> [Instructions to follow]: What is needed is an exact copy of the data that follows.

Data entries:
=== Begin Enclosure ===

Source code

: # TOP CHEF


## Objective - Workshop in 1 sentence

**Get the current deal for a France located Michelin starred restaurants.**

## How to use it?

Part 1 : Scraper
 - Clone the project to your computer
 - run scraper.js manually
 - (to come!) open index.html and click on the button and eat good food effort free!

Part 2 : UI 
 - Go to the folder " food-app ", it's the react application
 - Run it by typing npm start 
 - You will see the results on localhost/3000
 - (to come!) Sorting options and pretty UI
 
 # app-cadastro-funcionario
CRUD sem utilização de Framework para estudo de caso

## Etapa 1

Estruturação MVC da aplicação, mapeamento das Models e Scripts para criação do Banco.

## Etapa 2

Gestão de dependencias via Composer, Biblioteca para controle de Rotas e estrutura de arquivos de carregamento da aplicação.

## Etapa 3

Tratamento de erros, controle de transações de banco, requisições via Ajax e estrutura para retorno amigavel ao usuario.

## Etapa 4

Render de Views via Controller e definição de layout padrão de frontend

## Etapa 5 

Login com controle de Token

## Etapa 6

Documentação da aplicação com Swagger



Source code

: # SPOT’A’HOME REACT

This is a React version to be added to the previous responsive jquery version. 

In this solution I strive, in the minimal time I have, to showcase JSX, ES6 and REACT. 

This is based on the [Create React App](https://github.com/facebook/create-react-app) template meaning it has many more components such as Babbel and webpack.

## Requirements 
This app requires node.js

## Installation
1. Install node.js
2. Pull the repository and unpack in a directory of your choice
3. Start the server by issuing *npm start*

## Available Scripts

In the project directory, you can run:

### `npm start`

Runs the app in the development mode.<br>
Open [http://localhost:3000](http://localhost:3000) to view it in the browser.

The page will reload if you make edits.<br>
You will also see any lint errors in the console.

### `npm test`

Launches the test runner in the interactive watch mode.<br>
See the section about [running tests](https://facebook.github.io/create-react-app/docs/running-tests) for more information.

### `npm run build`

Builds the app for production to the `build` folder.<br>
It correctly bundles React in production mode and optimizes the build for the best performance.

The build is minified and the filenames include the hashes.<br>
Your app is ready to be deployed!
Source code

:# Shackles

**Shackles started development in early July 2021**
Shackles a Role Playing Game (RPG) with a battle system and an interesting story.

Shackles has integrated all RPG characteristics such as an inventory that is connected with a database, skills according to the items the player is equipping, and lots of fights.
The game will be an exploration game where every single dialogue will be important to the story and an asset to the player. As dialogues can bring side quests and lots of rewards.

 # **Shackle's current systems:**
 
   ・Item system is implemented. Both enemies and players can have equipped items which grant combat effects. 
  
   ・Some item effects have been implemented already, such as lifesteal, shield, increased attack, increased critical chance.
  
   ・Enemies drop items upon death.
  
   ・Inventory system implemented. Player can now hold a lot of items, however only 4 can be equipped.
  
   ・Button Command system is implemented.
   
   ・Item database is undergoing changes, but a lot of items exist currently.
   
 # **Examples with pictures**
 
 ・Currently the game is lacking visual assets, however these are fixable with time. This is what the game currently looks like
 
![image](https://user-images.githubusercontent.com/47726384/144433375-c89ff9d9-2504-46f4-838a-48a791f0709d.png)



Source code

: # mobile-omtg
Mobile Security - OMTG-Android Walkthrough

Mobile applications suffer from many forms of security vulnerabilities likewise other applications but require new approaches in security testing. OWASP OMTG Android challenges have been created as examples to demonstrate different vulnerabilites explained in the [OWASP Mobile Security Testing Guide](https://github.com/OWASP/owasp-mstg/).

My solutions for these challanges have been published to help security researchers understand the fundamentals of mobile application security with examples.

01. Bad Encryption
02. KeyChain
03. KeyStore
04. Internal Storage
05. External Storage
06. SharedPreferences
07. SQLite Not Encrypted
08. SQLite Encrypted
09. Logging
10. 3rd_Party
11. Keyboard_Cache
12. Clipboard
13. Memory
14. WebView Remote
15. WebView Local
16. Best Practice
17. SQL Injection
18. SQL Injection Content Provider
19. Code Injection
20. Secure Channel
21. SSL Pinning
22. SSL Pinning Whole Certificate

=== End Enclosure ===

> [Answer area]:
Source code

: # TOP CHEF


## Objective - Workshop in 1 sentence

**Get the current deal for a France located Michelin starred restaurants.**

## How to use it?

Part 1 : Scraper
 - Clone the project to your computer
 - run scraper.js manually
 - (to come!) open index.html and click on the button and eat good food effort free!

Part 2 : UI 
 - Go to the folder " food-app ", it's the react application
 - Run it by typing npm start 
 - You will see the results on localhost/3000
 - (to come!) Sorting options and pretty UI
 
 # app-cadastro-funcionario
CRUD sem utilização de Framework para estudo de caso

## Etapa 1

Estruturação MVC da aplicação, mapeamento das Models e Scripts para criação do Banco.

## Etapa 2

Gestão de dependencias via Composer, Biblioteca para controle de Rotas e estrutura de arquivos de carregamento da aplicação.

## Etapa 3

Tratamento de erros, controle de transações de banco, requisições via Ajax e estrutura para retorno amigavel ao usuario.

## Etapa 4

Render de Views via Controller e definição de layout padrão de frontend

## Etapa 5 

Login com controle de Token

## Etapa 6

Documentação da aplicação com Swagger



Source code

: # SPOT’A’HOME REACT

This is a React version to be added to the previous responsive jquery version. 

In this solution I strive, in the minimal time I have, to showcase JSX, ES6 and REACT. 

This is based on the [Create React App](https://github.com/facebook/create-react-app) template meaning it has many more components such as Babbel and webpack.

## Requirements 
This app requires node.js

## Installation
1. Install node.js
2. Pull the repository and unpack in a directory of your choice
3. Start the server by issuing *npm start*

## Available Scripts

In the project directory, you can run:

### `npm start`

Runs the app in the development mode.<br>
Open [http://localhost:3000](http://localhost:3000) to view it in the browser.

The page will reload if you make edits.<br>
You will also see any lint errors in the console.

### `npm test`

Launches the test runner in the interactive watch mode.<br>
See the section about [running tests](https://facebook.github.io/create-react-app/docs/running-tests) for more information.

### `npm run build`

Builds the app for production to the `build` folder.<br>
It correctly bundles React in production mode and optimizes the build for the best performance.

The build is minified and the filenames include the hashes.<br>
Your app is ready to be deployed!
Source code

:# Shackles

**Shackles started development in early July 2021**
Shackles a Role Playing Game (RPG) with a battle system and an interesting story.

Shackles has integrated all RPG characteristics such as an inventory that is connected with a database, skills according to the items the player is equipping, and lots of fights.
The game will be an exploration game where every single dialogue will be important to the story and an asset to the player. As dialogues can bring side quests and lots of rewards.

 # **Shackle's current systems:**
 
   ・Item system is implemented. Both enemies and players can have equipped items which grant combat effects. 
  
   ・Some item effects have been implemented already, such as lifesteal, shield, increased attack, increased critical chance.
  
   ・Enemies drop items upon death.
  
   ・Inventory system implemented. Player can now hold a lot of items, however only 4 can be equipped.
  
   ・Button Command system is implemented.
   
   ・Item database is undergoing changes, but a lot of items exist currently.
   
 # **Examples with pictures**
 
 ・Currently the game is lacking visual assets, however these are fixable with time. This is what the game currently looks like
 
![image](https://user-images.githubusercontent.com/47726384/144433375-c89ff9d9-2504-46f4-838a-48a791f0709d.png)



Source code

: # mobile-omtg
Mobile Security - OMTG-Android Walkthrough

Mobile applications suffer from many forms of security vulnerabilities likewise other applications but require new approaches in security testing. OWASP OMTG Android challenges have been created as examples to demonstrate different vulnerabilites explained in the [OWASP Mobile Security Testing Guide](https://github.com/OWASP/owasp-mstg/).

My solutions for these challanges have been published to help security researchers understand the fundamentals of mobile application security with examples.

01. Bad Encryption
02. KeyChain
03. KeyStore
04. Internal Storage
05. External Storage
06. SharedPreferences
07. SQLite Not Encrypted
08. SQLite Encrypted
09. Logging
10. 3rd_Party
11. Keyboard_Cache
12. Clipboard
13. Memory
14. WebView Remote
15. WebView Local
16. Best Practice
17. SQL Injection
18. SQL Injection Content Provider
19. Code Injection
20. Secure Channel
21. SSL Pinning
22. SSL Pinning Whole Certificate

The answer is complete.